[Stored data]
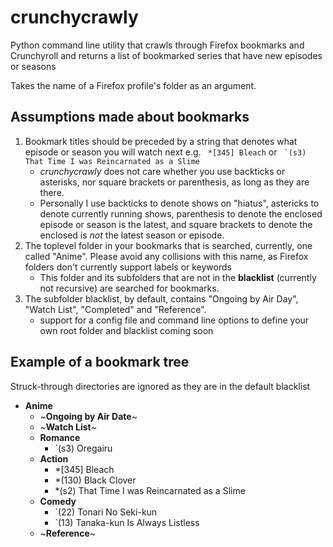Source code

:# crunchycrawly
Python command line utility that crawls through Firefox bookmarks and Crunchyroll and returns a list of bookmarked series that have new episodes or seasons

Takes the name of a Firefox profile's folder as an argument.

## Assumptions made about bookmarks
1. Bookmark titles should be preceded by a string that denotes what episode or season you will watch next e.g. ` *[345] Bleach` or `` `(s3) That Time I was Reincarnated as a Slime``
      - *crunchycrawly* does not care whether you use backticks or asterisks, nor square brackets or parenthesis, as long as they are there.
      - Personally I use backticks to denote shows on "hiatus", astericks to denote currently running shows, parenthesis to denote the enclosed episode or season is the latest, and square brackets to denote the enclosed is *not* the latest season or episode.
2. The toplevel folder in your bookmarks that is searched, currently, one called "Anime". Please avoid any collisions with this name, as Firefox folders don't currently support labels or keywords
      - This folder and its subfolders that are not in the **blacklist** (currently not recursive) are searched for bookmarks.
3. The subfolder blacklist, by default, contains "Ongoing by Air Day", "Watch List", "Completed" and "Reference".
      - support for a config file and command line options to define your own root folder and blacklist coming soon

## Example of a bookmark tree
Struck-through directories are ignored as they are in the default blacklist
- **Anime**
   + ~**Ongoing by Air Date**~
   + ~**Watch List**~
   + **Romance**
      + `(s3) Oregairu
   + **Action**
      + *[345] Bleach
      + *(130) Black Clover
      + *(s2) That Time I was Reincarnated as a Slime
   + **Comedy**
      + `(22) Tonari No Seki-kun
      + `(13) Tanaka-kun Is Always Listless
   + ~**Reference**~
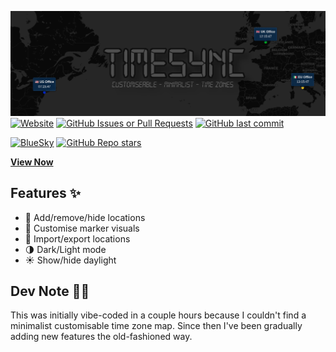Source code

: ![TimeSync Logo](title.png)
[![Website](https://img.shields.io/website?url=https%3A%2F%2Fmattravenhall.github.io%2FTimeSync%2F)](https://mattravenhall.github.io/TimeSync/) [![GitHub Issues or Pull Requests](https://img.shields.io/github/issues/mattravenhall/TimeSync)](https://github.com/mattravenhall/TimeSync/issues) [![GitHub last commit](https://img.shields.io/github/last-commit/mattravenhall/TimeSync)]()

[![BlueSky](https://img.shields.io/badge/bluesky-Follow-blue?logo=bluesky)](https://bsky.app/profile/mattravenhall.bsky.social) [![GitHub Repo stars](https://img.shields.io/github/stars/mattravenhall/TimeSync)](https://github.com/mattravenhall/TimeSync/commits/main/)

[**View Now**](https://mattravenhall.github.io/TimeSync/)

## Features ✨
- 📍 Add/remove/hide locations
- 🎨 Customise marker visuals
- 💾 Import/export locations
- 🌗 Dark/Light mode
- ☀️ Show/hide daylight

## Dev Note 🧑‍💻
This was initially vibe-coded in a couple hours because I couldn't find a minimalist customisable time zone map. Since then I've been gradually adding new features the old-fashioned way.
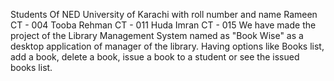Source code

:Students Of NED University of Karachi with roll number and name 
Rameen CT - 004
Tooba Rehman CT - 011
Huda Imran CT - 015
We have made the project of the Library Management System named as "Book Wise" as a desktop application of manager of the library.
Having options like Books list, add a book, delete a book, issue a book to a student or see the issued books list.
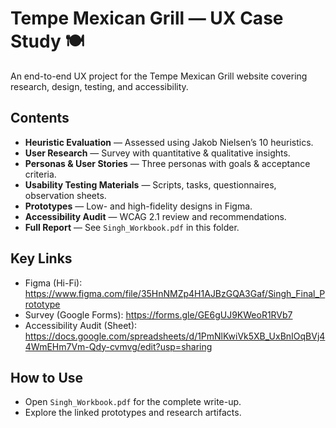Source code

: # Tempe Mexican Grill — UX Case Study 🍽️

An end-to-end UX project for the Tempe Mexican Grill website covering research, design, testing, and accessibility.

## Contents
- **Heuristic Evaluation** — Assessed using Jakob Nielsen’s 10 heuristics.
- **User Research** — Survey with quantitative & qualitative insights.
- **Personas & User Stories** — Three personas with goals & acceptance criteria.
- **Usability Testing Materials** — Scripts, tasks, questionnaires, observation sheets.
- **Prototypes** — Low- and high-fidelity designs in Figma.
- **Accessibility Audit** — WCAG 2.1 review and recommendations.
- **Full Report** — See `Singh_Workbook.pdf` in this folder.

## Key Links
- Figma (Hi-Fi): https://www.figma.com/file/35HnNMZp4H1AJBzGQA3Gaf/Singh_Final_Prototype  
- Survey (Google Forms): https://forms.gle/GE6gUJ9KWeoR1RVb7  
- Accessibility Audit (Sheet): https://docs.google.com/spreadsheets/d/1PmNlKwiVk5XB_UxBnIOqBVj44WmEHm7Vm-Qdy-cvmvg/edit?usp=sharing

## How to Use
- Open `Singh_Workbook.pdf` for the complete write-up.
- Explore the linked prototypes and research artifacts.
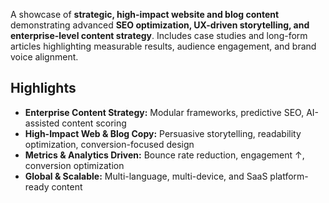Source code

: 

A showcase of **strategic, high-impact website and blog content** demonstrating advanced **SEO optimization, UX-driven storytelling, and enterprise-level content strategy**. Includes case studies and long-form articles highlighting measurable results, audience engagement, and brand voice alignment.

## Highlights
- **Enterprise Content Strategy:** Modular frameworks, predictive SEO, AI-assisted content scoring  
- **High-Impact Web & Blog Copy:** Persuasive storytelling, readability optimization, conversion-focused design  
- **Metrics & Analytics Driven:** Bounce rate reduction, engagement ↑, conversion optimization  
- **Global & Scalable:** Multi-language, multi-device, and SaaS platform-ready content
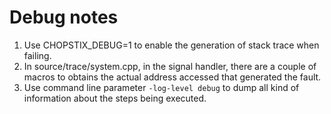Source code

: # Debug notes

1. Use CHOPSTIX_DEBUG=1 to enable the generation of stack trace when failing.  
2. In source/trace/system.cpp, in the signal handler, there are a couple of 
   macros to obtains the actual address accessed that generated the fault.
3. Use command line parameter `-log-level debug` to dump all kind of information
   about the steps being executed.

Your task: Repeat each of the records exactly as written, except for the pictures, which are to be left out.

Task response:
Source code

:# crunchycrawly
Python command line utility that crawls through Firefox bookmarks and Crunchyroll and returns a list of bookmarked series that have new episodes or seasons

Takes the name of a Firefox profile's folder as an argument.

## Assumptions made about bookmarks
1. Bookmark titles should be preceded by a string that denotes what episode or season you will watch next e.g. ` *[345] Bleach` or `` `(s3) That Time I was Reincarnated as a Slime``
      - *crunchycrawly* does not care whether you use backticks or asterisks, nor square brackets or parenthesis, as long as they are there.
      - Personally I use backticks to denote shows on "hiatus", astericks to denote currently running shows, parenthesis to denote the enclosed episode or season is the latest, and square brackets to denote the enclosed is *not* the latest season or episode.
2. The toplevel folder in your bookmarks that is searched, currently, one called "Anime". Please avoid any collisions with this name, as Firefox folders don't currently support labels or keywords
      - This folder and its subfolders that are not in the **blacklist** (currently not recursive) are searched for bookmarks.
3. The subfolder blacklist, by default, contains "Ongoing by Air Day", "Watch List", "Completed" and "Reference".
      - support for a config file and command line options to define your own root folder and blacklist coming soon

## Example of a bookmark tree
Struck-through directories are ignored as they are in the default blacklist
- **Anime**
   + ~**Ongoing by Air Date**~
   + ~**Watch List**~
   + **Romance**
      + `(s3) Oregairu
   + **Action**
      + *[345] Bleach
      + *(130) Black Clover
      + *(s2) That Time I was Reincarnated as a Slime
   + **Comedy**
      + `(22) Tonari No Seki-kun
      + `(13) Tanaka-kun Is Always Listless
   + ~**Reference**~
Source code

: ![TimeSync Logo](title.png)
[![Website](https://img.shields.io/website?url=https%3A%2F%2Fmattravenhall.github.io%2FTimeSync%2F)](https://mattravenhall.github.io/TimeSync/) [![GitHub Issues or Pull Requests](https://img.shields.io/github/issues/mattravenhall/TimeSync)](https://github.com/mattravenhall/TimeSync/issues) [![GitHub last commit](https://img.shields.io/github/last-commit/mattravenhall/TimeSync)]()

[![BlueSky](https://img.shields.io/badge/bluesky-Follow-blue?logo=bluesky)](https://bsky.app/profile/mattravenhall.bsky.social) [![GitHub Repo stars](https://img.shields.io/github/stars/mattravenhall/TimeSync)](https://github.com/mattravenhall/TimeSync/commits/main/)

[**View Now**](https://mattravenhall.github.io/TimeSync/)

## Features ✨
- 📍 Add/remove/hide locations
- 🎨 Customise marker visuals
- 💾 Import/export locations
- 🌗 Dark/Light mode
- ☀️ Show/hide daylight

## Dev Note 🧑‍💻
This was initially vibe-coded in a couple hours because I couldn't find a minimalist customisable time zone map. Since then I've been gradually adding new features the old-fashioned way.
Source code

:Students Of NED University of Karachi with roll number and name 
Rameen CT - 004
Tooba Rehman CT - 011
Huda Imran CT - 015
We have made the project of the Library Management System named as "Book Wise" as a desktop application of manager of the library.
Having options like Books list, add a book, delete a book, issue a book to a student or see the issued books list.
Source code

: # Tempe Mexican Grill — UX Case Study 🍽️

An end-to-end UX project for the Tempe Mexican Grill website covering research, design, testing, and accessibility.

## Contents
- **Heuristic Evaluation** — Assessed using Jakob Nielsen’s 10 heuristics.
- **User Research** — Survey with quantitative & qualitative insights.
- **Personas & User Stories** — Three personas with goals & acceptance criteria.
- **Usability Testing Materials** — Scripts, tasks, questionnaires, observation sheets.
- **Prototypes** — Low- and high-fidelity designs in Figma.
- **Accessibility Audit** — WCAG 2.1 review and recommendations.
- **Full Report** — See `Singh_Workbook.pdf` in this folder.

## Key Links
- Figma (Hi-Fi): https://www.figma.com/file/35HnNMZp4H1AJBzGQA3Gaf/Singh_Final_Prototype  
- Survey (Google Forms): https://forms.gle/GE6gUJ9KWeoR1RVb7  
- Accessibility Audit (Sheet): https://docs.google.com/spreadsheets/d/1PmNlKwiVk5XB_UxBnIOqBVj44WmEHm7Vm-Qdy-cvmvg/edit?usp=sharing

## How to Use
- Open `Singh_Workbook.pdf` for the complete write-up.
- Explore the linked prototypes and research artifacts.
Source code

: 

A showcase of **strategic, high-impact website and blog content** demonstrating advanced **SEO optimization, UX-driven storytelling, and enterprise-level content strategy**. Includes case studies and long-form articles highlighting measurable results, audience engagement, and brand voice alignment.

## Highlights
- **Enterprise Content Strategy:** Modular frameworks, predictive SEO, AI-assisted content scoring  
- **High-Impact Web & Blog Copy:** Persuasive storytelling, readability optimization, conversion-focused design  
- **Metrics & Analytics Driven:** Bounce rate reduction, engagement ↑, conversion optimization  
- **Global & Scalable:** Multi-language, multi-device, and SaaS platform-ready content
Source code

: # Debug notes

1. Use CHOPSTIX_DEBUG=1 to enable the generation of stack trace when failing.  
2. In source/trace/system.cpp, in the signal handler, there are a couple of 
   macros to obtains the actual address accessed that generated the fault.
3. Use command line parameter `-log-level debug` to dump all kind of information
   about the steps being executed.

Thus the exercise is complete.